IberSWMM+: A high-performance computing solver for 2D-1D pluvial flood modelling in urban environments

Abstract

[Abstract]: Urban drainage modelling is essential for effective city planning and flood management. The increasing complexity of urban environments and the growing availability of high-resolution data have led to the need to develop more sophisticated and freely accessible urban drainage models. This paper presents the parallel implementation of Iber-SWMM, a freely distributed integrated 2D/1D urban drainage model for modelling surface and sewer flows and their interactions. Iber-SWMM constitutes an advance in the field by incorporating a fully distributed hydrological approach, advanced roof modelling tools, and GIS interoperability, offering a comprehensive solution for urban hydrodynamics. Originally designed for research in small urban drainage models due to CPU limitations, Iber-SWMM has now been enhanced with High Performance Computing (HPC) techniques. This allows for the simulation of high-resolution urban models with fine meshes comprising millions of elements, essential for accurate representation of complex urban geometries. We validated the model through laboratory-scale tests and two city-scale scenarios, providing detailed input data and demonstrating the applicability of the model in real-world situations. Our results show that the GPU-accelerated version achieves simulation speeds up to 200 times faster than the sequential version for large models. For instance, in a city-scale scenario with approximately 6 million cells, 3000 nodes, and 3000 links, simulation time was reduced from 72 h to just 20 min.
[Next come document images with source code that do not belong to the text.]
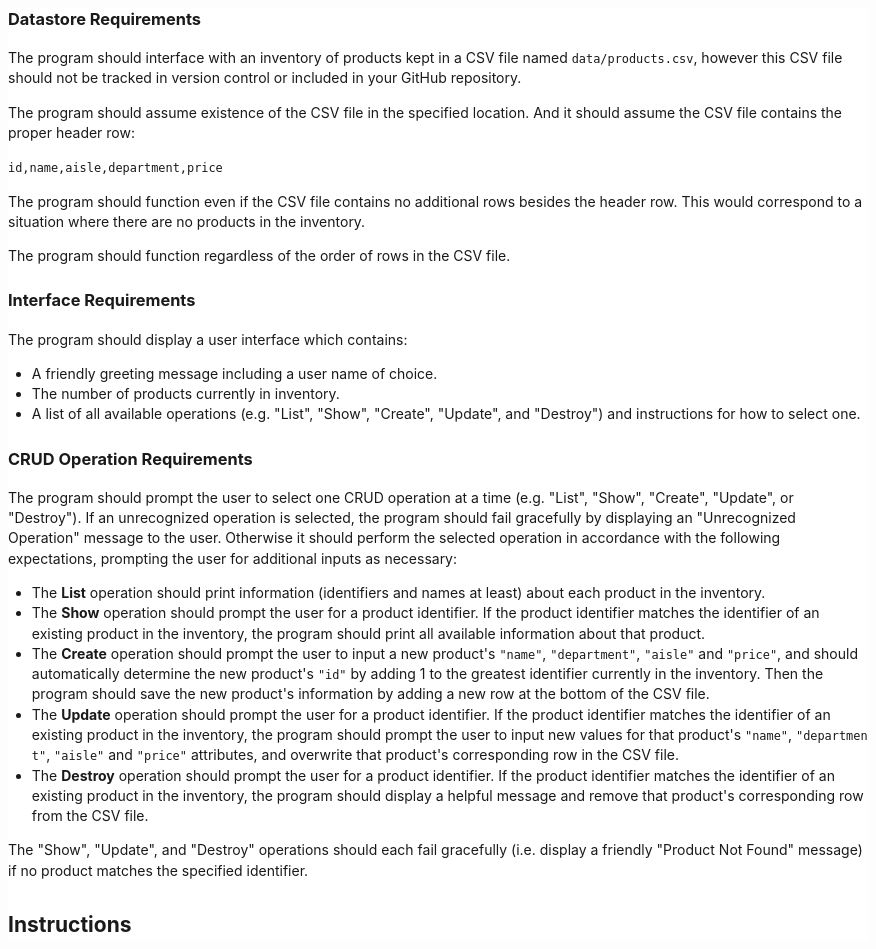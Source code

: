 ### Datastore Requirements

The program should interface with an inventory of products kept in a CSV file named `data/products.csv`, however this CSV file should not be tracked in version control or included in your GitHub repository.

The program should assume existence of the CSV file in the specified location. And it should assume the CSV file contains the proper header row:

    id,name,aisle,department,price

The program should function even if the CSV file contains no additional rows besides the header row. This would correspond to a situation where there are no products in the inventory.

The program should function regardless of the order of rows in the CSV file.

### Interface Requirements

The program should display a user interface which contains:

  + A friendly greeting message including a user name of choice.
  + The number of products currently in inventory.
  + A list of all available operations (e.g. "List", "Show", "Create", "Update", and "Destroy") and instructions for how to select one.

### CRUD Operation Requirements

The program should prompt the user to select one CRUD operation at a time (e.g. "List", "Show", "Create", "Update", or "Destroy"). If an unrecognized operation is selected, the program should fail gracefully by displaying an "Unrecognized Operation" message to the user. Otherwise it should perform the selected operation in accordance with the following expectations, prompting the user for additional inputs as necessary:

  + The **List** operation should print information (identifiers and names at least) about each product in the inventory.
  + The **Show** operation should prompt the user for a product identifier. If the product identifier matches the identifier of an existing product in the inventory, the program should print all available information about that product.
  + The **Create** operation should prompt the user to input a new product's `"name"`, `"department"`, `"aisle"` and `"price"`, and should automatically determine the new product's `"id"` by adding 1 to the greatest identifier currently in the inventory. Then the program should save the new product's information by adding a new row at the bottom of the CSV file.
  + The **Update** operation should prompt the user for a product identifier. If the product identifier matches the identifier of an existing product in the inventory, the program should prompt the user to input new values for that product's `"name"`, `"department"`, `"aisle"` and `"price"` attributes, and overwrite that product's corresponding row in the CSV file.
  + The **Destroy** operation should prompt the user for a product identifier. If the product identifier matches the identifier of an existing product in the inventory, the program should display a helpful message and remove that product's corresponding row from the CSV file.

The "Show", "Update", and "Destroy" operations should each fail gracefully (i.e. display a friendly "Product Not Found" message) if no product matches the specified identifier.

## Instructions
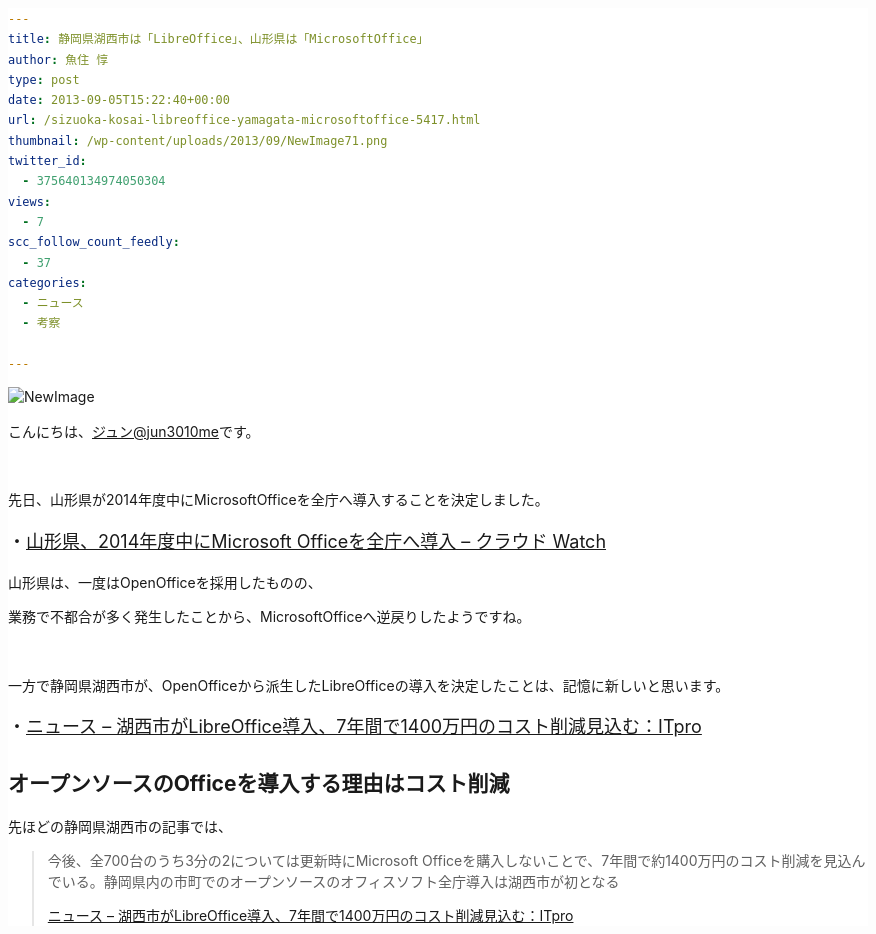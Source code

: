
 ```yaml
---
title: 静岡県湖西市は「LibreOffice」、山形県は「MicrosoftOffice」
author: 魚住 惇
type: post
date: 2013-09-05T15:22:40+00:00
url: /sizuoka-kosai-libreoffice-yamagata-microsoftoffice-5417.html
thumbnail: /wp-content/uploads/2013/09/NewImage71.png
twitter_id:
  - 375640134974050304
views:
  - 7
scc_follow_count_feedly:
  - 37
categories:
  - ニュース
  - 考察

---
```

<img decoding="async" loading="lazy" title="NewImage.png" src="/wp-content/uploads/2013/09/NewImage7.png" alt="NewImage" width="300" height="225" border="0" />



こんにちは、[ジュン@jun3010me][1]です。

 

先日、山形県が2014年度中にMicrosoftOfficeを全庁へ導入することを決定しました。

<p style="font-size: 18px;">
  ・<a href="http://cloud.watch.impress.co.jp/docs/news/20130904_613919.html" target="_blank">山形県、2014年度中にMicrosoft Officeを全庁へ導入 &#8211; クラウド Watch</a>
</p>

山形県は、一度はOpenOfficeを採用したものの、

業務で不都合が多く発生したことから、MicrosoftOfficeへ逆戻りしたようですね。

 

一方で静岡県湖西市が、OpenOfficeから派生したLibreOfficeの導入を決定したことは、記憶に新しいと思います。

<p style="font-size: 18px;">
  ・<a href="http://itpro.nikkeibp.co.jp/article/NEWS/20130620/486501/?s2p" target="_blank">ニュース &#8211; 湖西市がLibreOffice導入、7年間で1400万円のコスト削減見込む：ITpro</a>
</p>

## オープンソースのOfficeを導入する理由はコスト削減

先ほどの静岡県湖西市の記事では、

> 今後、全700台のうち3分の2については更新時にMicrosoft Officeを購入しないことで、7年間で約1400万円のコスト削減を見込んでいる。静岡県内の市町でのオープンソースのオフィスソフト全庁導入は湖西市が初となる
> 
> <p class="origin">
>   <a href="http://itpro.nikkeibp.co.jp/article/NEWS/20130620/486501/?s2p" target="new">ニュース &#8211; 湖西市がLibreOffice導入、7年間で1400万円のコスト削減見込む：ITpro</a>
> </p>


 [1]: https://twitter.com/jun3010me
 [2]: http://www.ja-fukuoka.or.jp/blog/pdf/libreoffice/ja_fukuoka_osc_seminar.pdf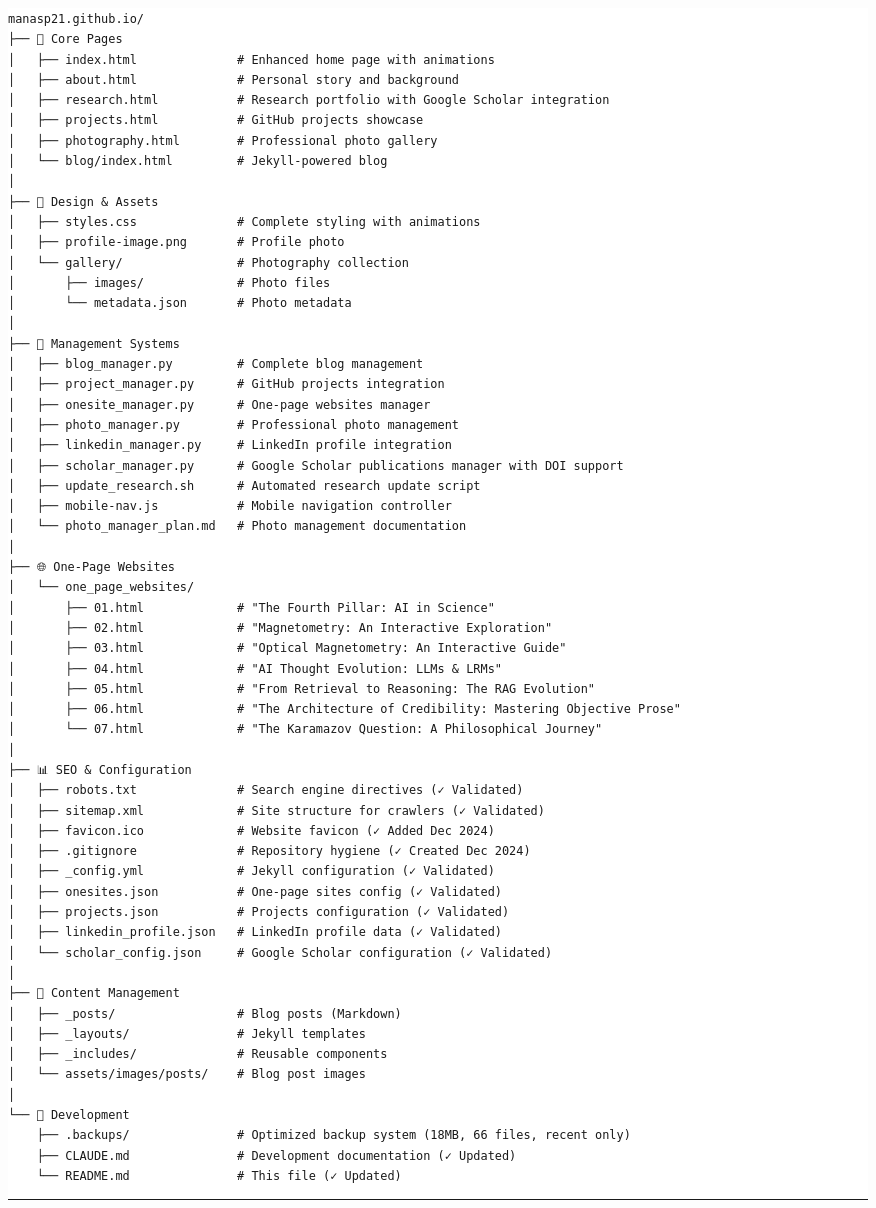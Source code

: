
 ```
manasp21.github.io/
├── 📄 Core Pages
│   ├── index.html              # Enhanced home page with animations
│   ├── about.html              # Personal story and background
│   ├── research.html           # Research portfolio with Google Scholar integration
│   ├── projects.html           # GitHub projects showcase
│   ├── photography.html        # Professional photo gallery
│   └── blog/index.html         # Jekyll-powered blog
│
├── 🎨 Design & Assets
│   ├── styles.css              # Complete styling with animations
│   ├── profile-image.png       # Profile photo
│   └── gallery/                # Photography collection
│       ├── images/             # Photo files
│       └── metadata.json       # Photo metadata
│
├── 🤖 Management Systems
│   ├── blog_manager.py         # Complete blog management
│   ├── project_manager.py      # GitHub projects integration
│   ├── onesite_manager.py      # One-page websites manager
│   ├── photo_manager.py        # Professional photo management
│   ├── linkedin_manager.py     # LinkedIn profile integration
│   ├── scholar_manager.py      # Google Scholar publications manager with DOI support
│   ├── update_research.sh      # Automated research update script
│   ├── mobile-nav.js           # Mobile navigation controller
│   └── photo_manager_plan.md   # Photo management documentation
│
├── 🌐 One-Page Websites
│   └── one_page_websites/
│       ├── 01.html             # "The Fourth Pillar: AI in Science"
│       ├── 02.html             # "Magnetometry: An Interactive Exploration"
│       ├── 03.html             # "Optical Magnetometry: An Interactive Guide"
│       ├── 04.html             # "AI Thought Evolution: LLMs & LRMs"
│       ├── 05.html             # "From Retrieval to Reasoning: The RAG Evolution"
│       ├── 06.html             # "The Architecture of Credibility: Mastering Objective Prose"
│       └── 07.html             # "The Karamazov Question: A Philosophical Journey"
│
├── 📊 SEO & Configuration
│   ├── robots.txt              # Search engine directives (✓ Validated)
│   ├── sitemap.xml             # Site structure for crawlers (✓ Validated)
│   ├── favicon.ico             # Website favicon (✓ Added Dec 2024)
│   ├── .gitignore              # Repository hygiene (✓ Created Dec 2024)
│   ├── _config.yml             # Jekyll configuration (✓ Validated)
│   ├── onesites.json           # One-page sites config (✓ Validated)
│   ├── projects.json           # Projects configuration (✓ Validated)
│   ├── linkedin_profile.json   # LinkedIn profile data (✓ Validated)
│   └── scholar_config.json     # Google Scholar configuration (✓ Validated)
│
├── 📝 Content Management
│   ├── _posts/                 # Blog posts (Markdown)
│   ├── _layouts/               # Jekyll templates
│   ├── _includes/              # Reusable components
│   └── assets/images/posts/    # Blog post images
│
└── 🔧 Development
    ├── .backups/               # Optimized backup system (18MB, 66 files, recent only)
    ├── CLAUDE.md               # Development documentation (✓ Updated)
    └── README.md               # This file (✓ Updated)
```

---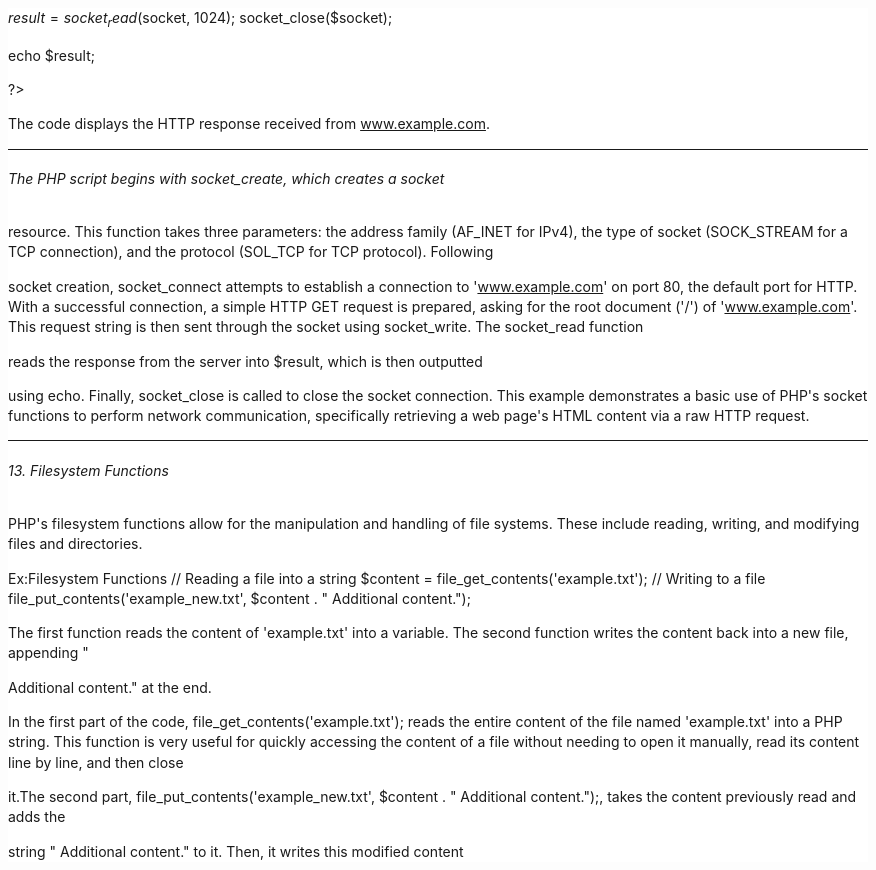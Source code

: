 $result = socket_read($socket, 1024); socket_close($socket);

echo $result;

?>

The code displays the HTTP response received from www.example.com.


-----

###### The PHP script begins with socket_create, which creates a socket

resource. This function takes three parameters: the address family
(AF_INET for IPv4), the type of socket (SOCK_STREAM for a TCP connection), and the protocol (SOL_TCP for TCP protocol). Following

socket creation, socket_connect attempts to establish a connection to
'www.example.com' on port 80, the default port for HTTP. With a
successful connection, a simple HTTP GET request is prepared, asking for the root document ('/') of 'www.example.com'. This request string is then
sent through the socket using socket_write. The socket_read function

reads the response from the server into $result, which is then outputted

using echo. Finally, socket_close is called to close the socket connection.
This example demonstrates a basic use of PHP's socket functions to perform network communication, specifically retrieving a web page's
HTML content via a raw HTTP request.


-----

###### 13. Filesystem Functions

PHP's filesystem functions allow for the manipulation and handling of file
systems. These include reading, writing, and modifying files and directories.

Ex:Filesystem Functions
// Reading a file into a string
$content = file_get_contents('example.txt');
// Writing to a file
file_put_contents('example_new.txt', $content . " Additional content.");

The first function reads the content of 'example.txt' into a variable. The
second function writes the content back into a new file, appending "

Additional content." at the end.

In the first part of the code, file_get_contents('example.txt'); reads the entire content of the file named 'example.txt' into a PHP string. This
function is very useful for quickly accessing the content of a file without
needing to open it manually, read its content line by line, and then close

it.The second part, file_put_contents('example_new.txt', $content . " Additional content.");, takes the content previously read and adds the

string " Additional content." to it. Then, it writes this modified content

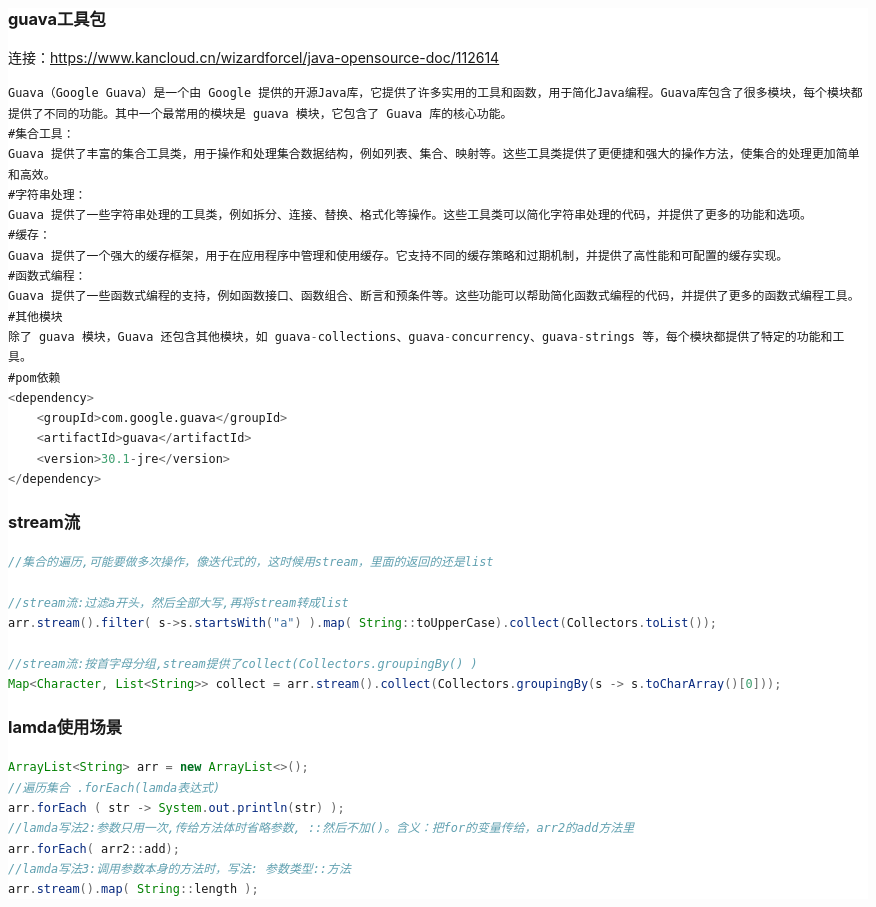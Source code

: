

### guava工具包

连接：https://www.kancloud.cn/wizardforcel/java-opensource-doc/112614

```sql
Guava（Google Guava）是一个由 Google 提供的开源Java库，它提供了许多实用的工具和函数，用于简化Java编程。Guava库包含了很多模块，每个模块都提供了不同的功能。其中一个最常用的模块是 guava 模块，它包含了 Guava 库的核心功能。
#集合工具：
Guava 提供了丰富的集合工具类，用于操作和处理集合数据结构，例如列表、集合、映射等。这些工具类提供了更便捷和强大的操作方法，使集合的处理更加简单和高效。
#字符串处理：
Guava 提供了一些字符串处理的工具类，例如拆分、连接、替换、格式化等操作。这些工具类可以简化字符串处理的代码，并提供了更多的功能和选项。
#缓存：
Guava 提供了一个强大的缓存框架，用于在应用程序中管理和使用缓存。它支持不同的缓存策略和过期机制，并提供了高性能和可配置的缓存实现。
#函数式编程：
Guava 提供了一些函数式编程的支持，例如函数接口、函数组合、断言和预条件等。这些功能可以帮助简化函数式编程的代码，并提供了更多的函数式编程工具。
#其他模块
除了 guava 模块，Guava 还包含其他模块，如 guava-collections、guava-concurrency、guava-strings 等，每个模块都提供了特定的功能和工具。
#pom依赖
<dependency>
    <groupId>com.google.guava</groupId>
    <artifactId>guava</artifactId>
    <version>30.1-jre</version>
</dependency>
```



### stream流

```java
//集合的遍历,可能要做多次操作，像迭代式的，这时候用stream，里面的返回的还是list

//stream流:过滤a开头，然后全部大写,再将stream转成list
arr.stream().filter( s->s.startsWith("a") ).map( String::toUpperCase).collect(Collectors.toList());

//stream流:按首字母分组,stream提供了collect(Collectors.groupingBy() )
Map<Character, List<String>> collect = arr.stream().collect(Collectors.groupingBy(s -> s.toCharArray()[0]));
```



### lamda使用场景

```java
ArrayList<String> arr = new ArrayList<>();
//遍历集合 .forEach(lamda表达式)
arr.forEach ( str -> System.out.println(str) );
//lamda写法2:参数只用一次,传给方法体时省略参数, ::然后不加()。含义：把for的变量传给，arr2的add方法里
arr.forEach( arr2::add);
//lamda写法3:调用参数本身的方法时，写法: 参数类型::方法
arr.stream().map( String::length );
```

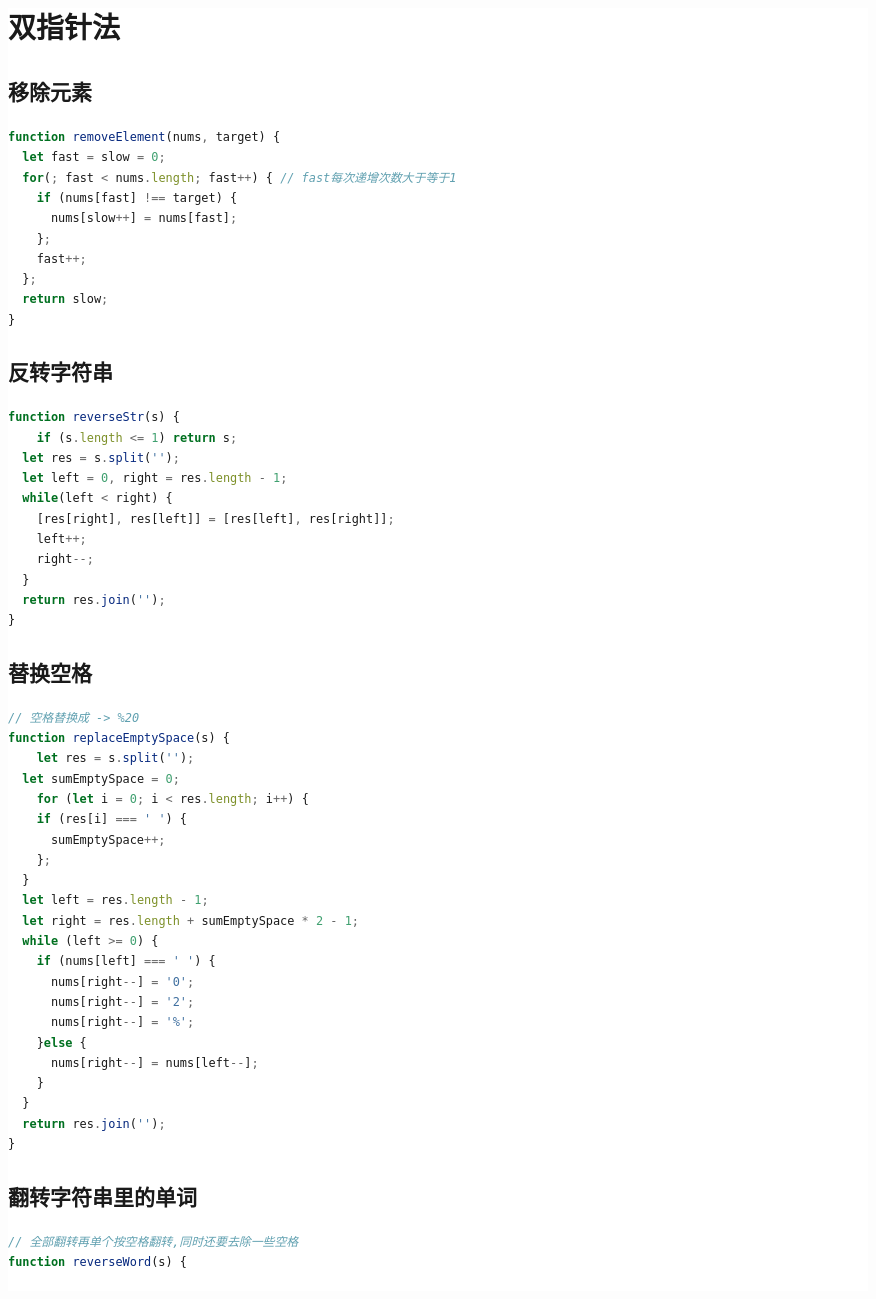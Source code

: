 # 双指针法
## 移除元素
```javascript
function removeElement(nums, target) {
  let fast = slow = 0;
  for(; fast < nums.length; fast++) { // fast每次递增次数大于等于1
    if (nums[fast] !== target) {
      nums[slow++] = nums[fast];
    };
    fast++;
  };
  return slow;
}
```

## 反转字符串
```javascript
function reverseStr(s) {
	if (s.length <= 1) return s;
  let res = s.split('');
  let left = 0, right = res.length - 1;
  while(left < right) {
    [res[right], res[left]] = [res[left], res[right]];
    left++;
    right--;
  }
  return res.join('');
}
```
## 替换空格
```javascript
// 空格替换成 -> %20
function replaceEmptySpace(s) {
	let res = s.split('');
  let sumEmptySpace = 0;
	for (let i = 0; i < res.length; i++) {
    if (res[i] === ' ') {
      sumEmptySpace++;
    };
  }
  let left = res.length - 1;
  let right = res.length + sumEmptySpace * 2 - 1;
  while (left >= 0) {
    if (nums[left] === ' ') {
      nums[right--] = '0';
      nums[right--] = '2';
      nums[right--] = '%';
    }else {
      nums[right--] = nums[left--];
    }
  }
  return res.join('');
}
```
## 翻转字符串里的单词
```javascript
// 全部翻转再单个按空格翻转,同时还要去除一些空格
function reverseWord(s) {
	
```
To ensure result consistency and assess convergence, we conducted simulations using low, medium, and high-resolution computational meshes for each case study. Our findings indicate that both parallel and sequential versions produce consistent results, with convergence typically achieved at medium to high resolutions. Notably, we observed that for very large models, the computation of the drainage network in SWMM can become a bottleneck, suggesting an area for future optimization. By enabling the simulation of high-resolution urban models with millions of elements up to 200 times faster than sequential versions, this study bridges the gap between academic research and practical urban planning, empowering stakeholders to conduct more detailed, city-wide simulations, and ultimately contributing to faster urban flood risk management.